## Task to carry out
Write the lines out again, from the top of the material to the line containing "However, in the", pictures excluded.
Source records: Begin
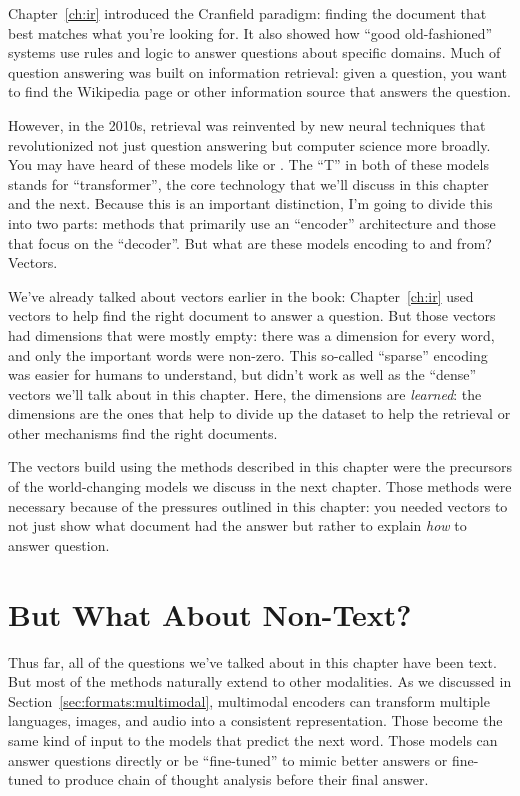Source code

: Chapter~\ref{ch:ir} introduced the Cranfield paradigm: finding the
document that best matches what you're looking for.  It also showed
how ``good old-fashioned''  systems use rules and logic to
answer questions about specific domains.
%
Much of question answering was built on information retrieval: given a
question, you want to find the Wikipedia page or other information
source that answers the question.

However, in the 2010s, retrieval was reinvented by new neural
techniques that revolutionized not just question answering but
computer science more broadly.
%
You may have heard of these models like  or .
%
The ``T'' in both of these models stands for ``transformer'', the core technology that we'll discuss in this chapter and the next.
%
Because this is an important distinction, I'm going to divide this into two parts: methods that primarily use an ``encoder'' architecture and those that focus on the ``decoder''.  
%
But what are these models encoding to and from?  
%
Vectors.

We've already talked about vectors earlier in the book: Chapter~\ref{ch:ir} used vectors to help find the right document to answer a question. 
%
But those vectors had dimensions that were mostly empty: there was a dimension for every word, and only the important words were non-zero.  
%
This so-called ``sparse'' encoding was easier for humans to understand, but didn't work as well as the ``dense'' vectors we'll talk about in this chapter.
%
Here, the dimensions are \emph{learned}: the dimensions are the ones that help to divide up the dataset to help the retrieval or other mechanisms find the right documents.

The vectors build using the methods described in this chapter were the precursors of the world-changing models
we discuss in the next chapter.
% 
Those methods were necessary because of the pressures outlined in this chapter: you needed vectors to not just show what document had the answer but rather to explain \emph{how} to answer question.


\section{But What About Non-Text?}
\label{sec:methods:multimodal}

Thus far, all of the questions we've talked about in this chapter have been text.  But most of the methods naturally extend to other modalities.  As we discussed in Section~\ref{sec:formats:multimodal}, multimodal encoders can transform multiple languages, images, and audio into a consistent representation.  Those become the same kind of input to the models that predict the next word.  Those models can answer questions directly or be ``fine-tuned'' to mimic better answers or fine-tuned to produce chain of thought analysis before their final answer.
Source records: End
## Answer to this exercise
Source code

: Chapter~\ref{ch:ir} introduced the Cranfield paradigm: finding the
document that best matches what you're looking for.  It also showed
how ``good old-fashioned''  systems use rules and logic to
answer questions about specific domains.
%
Much of question answering was built on information retrieval: given a
question, you want to find the Wikipedia page or other information
source that answers the question.

However, in the 2010s, retrieval was reinvented by new neural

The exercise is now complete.